In the first quarter, sales increased by 3.2% in local currency, while reported sales grew by 2.6% to €8.8 billion. The delivery business once again recorded the strongest growth. Adjusted EBITDA improved to €431 million. Currency effects, particularly in Türkiye, had a negative impact but were partially offset by positive developments in Russia.

“METRO has made a solid start to the financial year 2025/26 in a persistently challenging economic environment. The sales growth and increase in EBITDA confirm the effectiveness of our sCore strategy and our multichannel sales model. The delivery business remains the central growth driver. At the same time, we are consistently improving our productivity and cost structures and are driving strategic initiatives with great energy. Against this backdrop, we see ourselves on track for the full year and will implement promising projects that primarily address our core target group in the gastronomy sector,” says Dr Steffen Greubel, CEO of METRO AG.

The delivery business continued to develop dynamically, with sales increasing to €2.4 billion (up 12.9% in local currency). The store-based business remained at the previous year’s level at €6.4 billion (0.0% in local currency). METRO MARKETS achieved sales of €40 million, roughly on par with the previous year, while overall marketplace sales continued to grow.

Adjusted EBITDA rose to €431 million in the first quarter (Q1 2024/25: €412 million). This was driven by sales-related growth as part of the sCore strategy and productivity improvements. However, a decline in other income had a counteracting effect. Adjusted for currency effects, adjusted EBITDA increased by €22 million compared to the same period of last year. Transformation costs amounted to €18 million and were related to global cost-saving and efficiency programmes.

The improved operating cash flow of €179 million compared to -€14 million in the financial year 2024/25 is primarily due to changes in the net working capital.

METRO confirms its forecast for the financial year 2025/26. The Management Board continues to expect currency- and portfolio-adjusted sales growth of 3% to 6%.

Additionally, an increase in adjusted EBITDA of €50 million to €150 million compared to the financial year 2024/25 is anticipated. This is based on further sales growth, effects from the sCore strategy, and additional cost efficiency measures.
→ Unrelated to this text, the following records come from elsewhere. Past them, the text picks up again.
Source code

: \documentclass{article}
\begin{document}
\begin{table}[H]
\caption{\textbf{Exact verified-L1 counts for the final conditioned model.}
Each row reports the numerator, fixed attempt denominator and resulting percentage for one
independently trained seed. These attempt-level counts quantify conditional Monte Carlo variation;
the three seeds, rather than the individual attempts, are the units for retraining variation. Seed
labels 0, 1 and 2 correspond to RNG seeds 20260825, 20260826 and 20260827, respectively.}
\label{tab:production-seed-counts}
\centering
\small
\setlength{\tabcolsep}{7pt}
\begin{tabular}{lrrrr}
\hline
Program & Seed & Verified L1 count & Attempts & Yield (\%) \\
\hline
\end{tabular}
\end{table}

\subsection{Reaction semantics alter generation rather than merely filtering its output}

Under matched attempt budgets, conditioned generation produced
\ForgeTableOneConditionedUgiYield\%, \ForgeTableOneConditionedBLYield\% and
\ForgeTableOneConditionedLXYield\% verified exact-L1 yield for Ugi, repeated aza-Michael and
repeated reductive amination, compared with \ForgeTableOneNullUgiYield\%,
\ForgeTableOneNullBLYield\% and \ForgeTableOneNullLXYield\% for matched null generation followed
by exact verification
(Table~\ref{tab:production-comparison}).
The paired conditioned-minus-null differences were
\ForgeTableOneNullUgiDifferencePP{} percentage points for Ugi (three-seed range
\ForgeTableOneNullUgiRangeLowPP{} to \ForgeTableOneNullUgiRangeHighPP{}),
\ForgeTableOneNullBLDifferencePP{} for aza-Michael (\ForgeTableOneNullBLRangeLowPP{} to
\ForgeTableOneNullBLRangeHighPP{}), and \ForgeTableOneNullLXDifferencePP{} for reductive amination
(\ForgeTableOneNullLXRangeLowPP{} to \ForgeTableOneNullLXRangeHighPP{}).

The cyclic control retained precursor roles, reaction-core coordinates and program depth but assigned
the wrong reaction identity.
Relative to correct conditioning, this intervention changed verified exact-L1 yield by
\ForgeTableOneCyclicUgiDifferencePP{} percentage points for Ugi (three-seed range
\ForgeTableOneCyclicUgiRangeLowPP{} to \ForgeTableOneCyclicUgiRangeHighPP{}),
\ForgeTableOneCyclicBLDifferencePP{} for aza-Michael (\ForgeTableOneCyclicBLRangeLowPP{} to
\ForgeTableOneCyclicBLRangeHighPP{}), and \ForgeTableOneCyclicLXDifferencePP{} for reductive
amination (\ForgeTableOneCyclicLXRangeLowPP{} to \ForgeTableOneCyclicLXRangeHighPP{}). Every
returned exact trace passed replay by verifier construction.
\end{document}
Further information can be found in the Quarterly Statement Q1 2025/26.

About METRO

METRO is a leading international food wholesaler which specialises in serving the needs of hotels, restaurants, and caterers (HoReCa) as well as independent merchants (Traders). Around the world, METRO has approx. 15 million customers who benefit from the wholesale company’s unique multichannel mix: customers can purchase their goods in one of the large stores in their area as well as by delivery (Food Service Distribution, FSD) – all digitally supported and connected. In parallel, METRO MARKETS is being developed as an international online marketplace for the needs of professional customers which has been growing and expanding continuously since 2019. Acting sustainably is one of the company principles of METRO which has been listed in various sustainability indices and rankings, including MSCI, Sustainalytics and CDP. METRO operates in over 30 countries and employs more than 84,000 people worldwide. In the 2024/25 financial year, METRO generated sales of €32.4 billion.